This exercise asks for a copy of each line in the records below with the word "begin" in it.

** Opening Source data block **

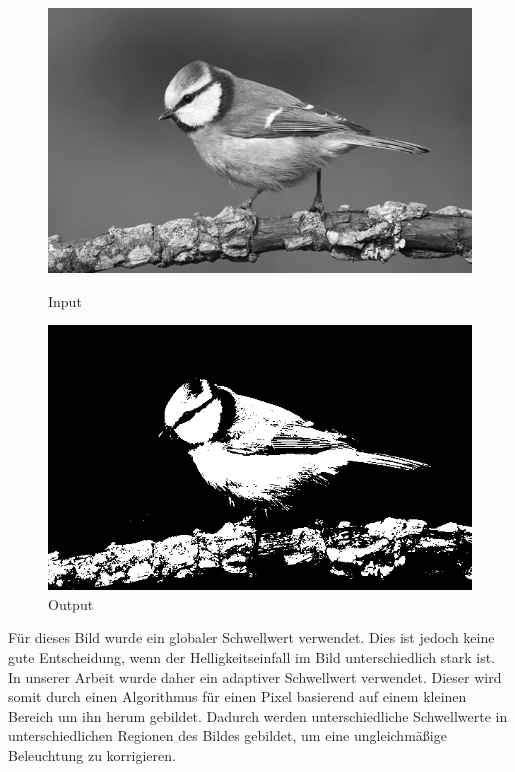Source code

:\begin{figure}[htb]
    \centering
    \begin{minipage}[t]{0.45\linewidth}
        \centering
        \includegraphics[width=\linewidth]{pics/bildverarbeitungsalgos/grayscaling_output.png}
        \caption{Input}
        \label{maai:thresholding:input:second}
    \end{minipage}
    \hfill
    \begin{minipage}[t]{0.45\linewidth}
        \centering
        \includegraphics[width=\linewidth]{pics/bildverarbeitungsalgos/thresholding_output.png}
        \caption{Output}
        \label{maai:thresholding:output}
    \end{minipage}
\end{figure}


Für dieses Bild wurde ein globaler Schwellwert verwendet. Dies ist jedoch keine gute Entscheidung, wenn der Helligkeitseinfall im Bild unterschiedlich stark ist. In unserer Arbeit wurde daher ein adaptiver Schwellwert verwendet. Dieser wird somit durch einen Algorithmus für einen Pixel basierend auf einem kleinen Bereich um ihn herum gebildet. Dadurch werden unterschiedliche Schwellwerte in unterschiedlichen Regionen des Bildes gebildet, um eine ungleichmäßige Beleuchtung zu korrigieren.

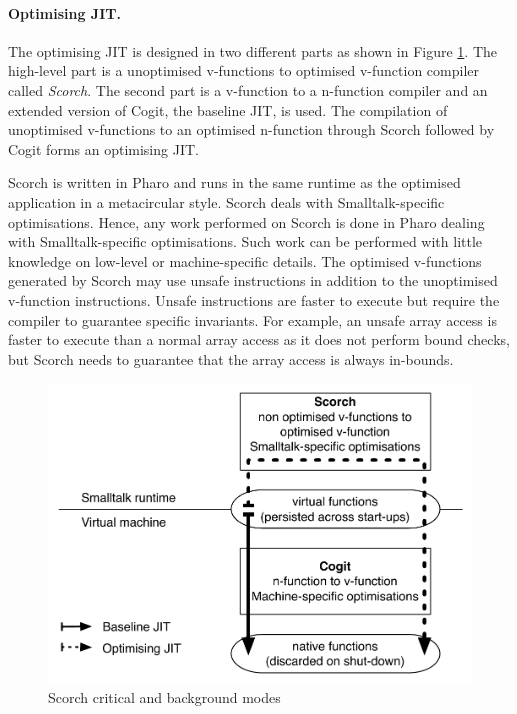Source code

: \documentclass[a4paper,12pt,twoside]{../includes/ThesisStyle}
\begin{document}
\paragraph{Optimising JIT.}
The optimising JIT is designed in two different parts as shown in Figure \ref{fig:OptArchitecture}. The high-level part is a unoptimised v-functions to optimised v-function compiler called \emph{Scorch}. The second part is a v-function to a n-function compiler and an extended version of Cogit, the baseline JIT, is used. The compilation of unoptimised v-functions to an optimised n-function through Scorch followed by Cogit forms an optimising JIT.

Scorch is written in Pharo and runs in the same runtime as the optimised application in a metacircular style. Scorch deals with Smalltalk-specific optimisations. Hence, any work performed on Scorch is done in Pharo dealing with Smalltalk-specific optimisations. Such work can be performed with little knowledge on low-level or machine-specific details. The optimised v-functions generated by Scorch may use unsafe instructions in addition to the unoptimised v-function instructions. Unsafe instructions are faster to execute but require the compiler to guarantee specific invariants. For example, an unsafe array access is faster to execute than a normal array access as it does not perform bound checks, but Scorch needs to guarantee that the array access is always in-bounds.

\begin{figure}[h!]
    \begin{center}
        \includegraphics[width=0.8\linewidth]{OptArchitecture}
        \caption{Scorch critical and background modes}
        \label{fig:OptArchitecture}
    \end{center}
\end{figure}
\end{document}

** Closing Source data block **

= Your response =
:\begin{figure}[htb]
    \begin{minipage}[t]{0.45\linewidth}
    \begin{minipage}[t]{0.45\linewidth}
\begin{document}
\begin{figure}[h!]
    \begin{center}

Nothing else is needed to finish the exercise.